La fotografia è un mezzo che non lascia scampo. Che ti butta lì, proprio in faccia, la realtà. O almeno, così dovrebbe essere. Il condizionale è d’obbligo visto che oggi certe immagini crude – o anche meno irruente – che dovrebbero scuoterci tutti e risvegliare le coscienze che un po’ si stanno perdendo – sembra ci scivolino addosso. Perché? L’abbiamo chiesto al fotografo Lorenzo Tugnoli (classe 1979).

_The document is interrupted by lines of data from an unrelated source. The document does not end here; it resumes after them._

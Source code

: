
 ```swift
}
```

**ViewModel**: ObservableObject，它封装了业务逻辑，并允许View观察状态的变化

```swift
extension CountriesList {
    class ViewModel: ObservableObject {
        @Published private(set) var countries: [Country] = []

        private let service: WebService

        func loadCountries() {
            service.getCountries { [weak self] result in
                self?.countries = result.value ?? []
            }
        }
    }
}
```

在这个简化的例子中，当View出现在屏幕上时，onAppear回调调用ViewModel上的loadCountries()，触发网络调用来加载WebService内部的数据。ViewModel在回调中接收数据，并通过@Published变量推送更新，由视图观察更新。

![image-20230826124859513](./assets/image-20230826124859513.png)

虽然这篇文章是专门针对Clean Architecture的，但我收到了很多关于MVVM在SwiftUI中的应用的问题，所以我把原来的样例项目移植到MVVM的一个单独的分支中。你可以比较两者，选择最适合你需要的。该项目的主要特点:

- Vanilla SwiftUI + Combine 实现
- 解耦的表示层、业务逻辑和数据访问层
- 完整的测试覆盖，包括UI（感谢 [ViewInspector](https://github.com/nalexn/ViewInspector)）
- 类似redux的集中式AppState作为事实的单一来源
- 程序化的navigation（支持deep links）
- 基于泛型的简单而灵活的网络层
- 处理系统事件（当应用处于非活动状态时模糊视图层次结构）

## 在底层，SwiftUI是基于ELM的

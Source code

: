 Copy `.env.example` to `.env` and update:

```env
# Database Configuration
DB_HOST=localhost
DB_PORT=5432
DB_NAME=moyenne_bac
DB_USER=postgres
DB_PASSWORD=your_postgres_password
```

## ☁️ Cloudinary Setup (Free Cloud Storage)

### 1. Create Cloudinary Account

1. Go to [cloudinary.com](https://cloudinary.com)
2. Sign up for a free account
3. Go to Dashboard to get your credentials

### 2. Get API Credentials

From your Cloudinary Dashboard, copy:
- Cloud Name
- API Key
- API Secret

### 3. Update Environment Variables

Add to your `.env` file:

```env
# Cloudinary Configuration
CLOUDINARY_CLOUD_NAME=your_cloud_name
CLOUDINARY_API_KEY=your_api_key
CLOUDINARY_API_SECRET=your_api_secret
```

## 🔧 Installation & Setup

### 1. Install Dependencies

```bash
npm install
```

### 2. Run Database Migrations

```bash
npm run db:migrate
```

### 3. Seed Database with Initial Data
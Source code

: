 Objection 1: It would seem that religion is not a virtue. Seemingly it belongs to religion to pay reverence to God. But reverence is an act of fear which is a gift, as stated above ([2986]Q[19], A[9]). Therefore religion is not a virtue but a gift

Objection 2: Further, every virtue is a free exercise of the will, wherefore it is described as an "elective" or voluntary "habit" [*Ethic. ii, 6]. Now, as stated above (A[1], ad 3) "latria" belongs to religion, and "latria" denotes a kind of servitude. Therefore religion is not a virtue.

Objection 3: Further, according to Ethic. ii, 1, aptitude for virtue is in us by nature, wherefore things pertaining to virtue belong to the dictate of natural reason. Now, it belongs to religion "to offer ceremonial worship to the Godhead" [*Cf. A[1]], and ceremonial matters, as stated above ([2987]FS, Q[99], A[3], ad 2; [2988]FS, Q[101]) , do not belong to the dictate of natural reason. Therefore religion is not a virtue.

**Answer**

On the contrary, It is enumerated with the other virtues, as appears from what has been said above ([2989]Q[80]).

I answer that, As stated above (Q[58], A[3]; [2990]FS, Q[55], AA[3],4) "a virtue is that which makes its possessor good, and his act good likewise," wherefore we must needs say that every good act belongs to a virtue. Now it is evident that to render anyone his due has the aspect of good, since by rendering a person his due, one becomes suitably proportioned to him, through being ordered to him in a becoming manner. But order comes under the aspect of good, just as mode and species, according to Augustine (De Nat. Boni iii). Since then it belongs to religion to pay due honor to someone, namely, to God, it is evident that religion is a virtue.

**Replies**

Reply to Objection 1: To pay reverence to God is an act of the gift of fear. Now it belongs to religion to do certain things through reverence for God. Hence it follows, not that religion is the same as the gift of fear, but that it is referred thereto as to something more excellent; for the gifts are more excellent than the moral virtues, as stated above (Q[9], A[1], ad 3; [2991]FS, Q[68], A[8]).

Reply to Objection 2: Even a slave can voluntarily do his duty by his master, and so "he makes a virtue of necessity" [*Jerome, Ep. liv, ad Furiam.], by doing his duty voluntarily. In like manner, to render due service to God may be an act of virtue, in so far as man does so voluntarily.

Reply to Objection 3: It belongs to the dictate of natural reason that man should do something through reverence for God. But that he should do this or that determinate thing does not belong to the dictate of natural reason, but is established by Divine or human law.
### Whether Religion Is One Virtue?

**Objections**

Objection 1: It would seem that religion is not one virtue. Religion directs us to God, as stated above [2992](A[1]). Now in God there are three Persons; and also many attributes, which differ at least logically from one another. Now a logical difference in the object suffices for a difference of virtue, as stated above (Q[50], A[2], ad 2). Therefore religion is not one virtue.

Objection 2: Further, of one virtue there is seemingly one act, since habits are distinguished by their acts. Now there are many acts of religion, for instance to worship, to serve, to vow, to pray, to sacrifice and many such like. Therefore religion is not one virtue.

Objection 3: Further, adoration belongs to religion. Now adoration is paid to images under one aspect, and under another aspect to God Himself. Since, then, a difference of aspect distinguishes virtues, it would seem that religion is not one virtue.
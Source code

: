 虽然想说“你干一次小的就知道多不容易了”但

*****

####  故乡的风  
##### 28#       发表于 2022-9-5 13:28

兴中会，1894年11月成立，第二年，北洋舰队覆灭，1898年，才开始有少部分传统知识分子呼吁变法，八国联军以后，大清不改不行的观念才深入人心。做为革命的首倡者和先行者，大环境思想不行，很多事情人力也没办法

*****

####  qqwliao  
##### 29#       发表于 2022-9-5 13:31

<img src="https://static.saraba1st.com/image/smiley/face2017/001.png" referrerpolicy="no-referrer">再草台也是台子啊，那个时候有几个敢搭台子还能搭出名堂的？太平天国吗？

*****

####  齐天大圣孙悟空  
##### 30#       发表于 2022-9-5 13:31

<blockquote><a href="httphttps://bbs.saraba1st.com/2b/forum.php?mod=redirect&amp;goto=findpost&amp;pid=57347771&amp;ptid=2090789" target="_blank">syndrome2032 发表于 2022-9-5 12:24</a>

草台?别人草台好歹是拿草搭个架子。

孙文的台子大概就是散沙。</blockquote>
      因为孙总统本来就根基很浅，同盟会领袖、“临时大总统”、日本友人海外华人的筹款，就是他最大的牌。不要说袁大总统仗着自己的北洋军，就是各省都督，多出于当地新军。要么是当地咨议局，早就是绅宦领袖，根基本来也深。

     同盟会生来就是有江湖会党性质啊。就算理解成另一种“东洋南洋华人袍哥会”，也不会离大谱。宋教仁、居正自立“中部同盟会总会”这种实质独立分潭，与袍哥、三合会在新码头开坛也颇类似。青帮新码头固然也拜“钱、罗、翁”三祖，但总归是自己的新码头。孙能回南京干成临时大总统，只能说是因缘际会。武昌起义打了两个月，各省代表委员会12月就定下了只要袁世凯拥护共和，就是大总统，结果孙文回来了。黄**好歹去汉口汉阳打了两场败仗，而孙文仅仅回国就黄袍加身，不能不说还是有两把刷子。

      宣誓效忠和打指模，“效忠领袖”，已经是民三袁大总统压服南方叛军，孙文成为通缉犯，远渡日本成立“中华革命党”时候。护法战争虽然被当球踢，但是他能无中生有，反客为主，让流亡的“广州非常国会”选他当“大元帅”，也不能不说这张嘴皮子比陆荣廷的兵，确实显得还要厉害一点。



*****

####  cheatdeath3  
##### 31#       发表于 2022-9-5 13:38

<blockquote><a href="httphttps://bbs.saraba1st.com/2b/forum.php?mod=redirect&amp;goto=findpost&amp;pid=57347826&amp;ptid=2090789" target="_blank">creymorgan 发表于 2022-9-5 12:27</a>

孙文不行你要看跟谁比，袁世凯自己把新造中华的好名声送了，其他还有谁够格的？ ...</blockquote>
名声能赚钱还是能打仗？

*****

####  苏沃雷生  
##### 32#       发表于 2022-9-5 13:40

Fotografo che ha lavorato in Medio Oriente prima di trasferirsi in Afghanistan nel 2010, e poi si è stabilito in Libano nel 2015. Il suo lavoro esplora le conseguenze umanitarie dei conflitti ed evolve attraverso progetti a lungo termine in Yemen, Libia e Libano. Contribuisce regolarmente al quotidiano The Washington Post ed ha pubblicato i suoi lavori su The Wall Street Journal e Time Magazine. È entrato a far parte dell’agenzia fotografica Contrasto nel 2017. Il suo lavoro in Yemen è stato selezionato nella categoria “Storia dell’Anno” del prestigioso World Press Photo Award 2019 e gli è valso la vittoria del Premio Pulitzer 2019 per la Fotografia.

Alcuni dei suoi scatti, insieme a quelli di Diego Ibarra, arrivano in Italia per la mostra “Treces of Lights” che vuole raccontare la crisi dei rifugiati siriani in Libano e fare luce sulle vite e le storie di donne, uomini e bambini che vivono nei campi informali nella valle della Beeka. La mostra, curata da Leonardo Brogioni, e nata dalla collaborazione tra l’associazione WeWorld Onlus e il festival dei diritti Umani, sarà allestita alla triennale di Milano dal 2 al 4 maggio.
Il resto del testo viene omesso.